Vekili              : Av. C. T.

 O  L  A  Y       : Davacıların murisi İ.K., 22.7.2004 tarihinde Haydarpaşa- Ankara seferini yapmakta olan yolcu treninde bilet kondüktörü olarak görev yapmakta iken trenin aşırı hız nedeniyle raydan çıkarak devrilmesi sonucu hayatını kaybetmiştir.
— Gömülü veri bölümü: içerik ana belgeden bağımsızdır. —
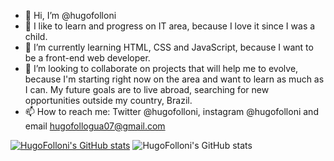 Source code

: - 👋 Hi, I’m @hugofolloni
- 👀 I like to learn and progress on IT area, because I love it since I was a child.
- 🌱 I’m currently learning HTML, CSS and JavaScript, because I want to be a front-end web developer.
- 💞️ I’m looking to collaborate on projects that will help me to evolve, because I'm starting right now on the area and want to learn as much as I can. My future goals are to live abroad, searching for new opportunities outside my country, Brazil.
- 📫 How to reach me: Twitter @hugofolloni, instagram @hugofolloni and email hugofollogua07@gmail.com

[![HugoFolloni's GitHub stats](https://github-readme-stats.vercel.app/api?username=hugofolloni)](https://github.com/hugofolloni/github-readme-stats)
![HugoFolloni's GitHub stats](https://github-readme-stats.vercel.app/api?username=hugofolloni&show_icons=true&theme=dracula)

<!---
hugofolloni/hugofolloni is a ✨ special ✨ repository because its `README.md` (this file) appears on your GitHub profile.
You can click the Preview link to take a look at your changes.
--->

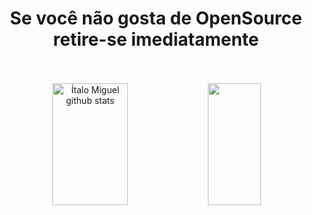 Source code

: <!-- <img width=100% src="https://capsule-render.vercel.app/api?type=waving&color=00bfbf&height=120&section=header"/> -->

<!-- <h1 align="center">Sempre foi mais fácil destruir do que criar. Spock</h1> -->
<h1 align="center">Se você não gosta de OpenSource retire-se imediatamente</h1>
</br>
</br>

<div align="center">  
  <img width="49%" height="195px" src="https://github-readme-stats.vercel.app/api?username=ItaloMiguel&show_icons=true&count_private=true&hide_border=true&title_color=00bfbf&icon_color=00bfbf&text_color=c9d1d9&bg_color=0d1117" alt="Ítalo Miguel github stats" /> 
  <img width="41%" height="195px" src="https://github-readme-stats.vercel.app/api/top-langs/?username=ItaloMiguel&layout=compact&hide_border=true&title_color=00bfbf&text_color=00bfbf&bg_color=0d1117" />
<!--    <img src="https://github-profile-trophy.vercel.app/?username=ItaloMiguel&theme=dracula&row=2&no-bg=true&column=3&margin-w=15&margin-h=15" /> -->
</div>

<!-- <img width=100% src="https://capsule-render.vercel.app/api?type=waving&color=00bfbf&height=120&section=footer"/> -->


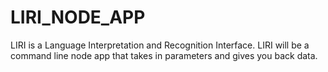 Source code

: # LIRI_NODE_APP
LIRI is a Language Interpretation and Recognition Interface. LIRI will be a command line node app that takes in parameters and gives you back data.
Davacıların vekili, fazlaya ilişkin dava ve talep hakları saklı kalmak kaydıyla davacının eşi için maddi ve manevi tazminatın, çocukları için manevi tazminatın, kaza tarihinden itibaren işleyecek kanuni faizi ile birlikte davalı idareden tahsili istemiyle idari yargı yerinde dava açmıştır.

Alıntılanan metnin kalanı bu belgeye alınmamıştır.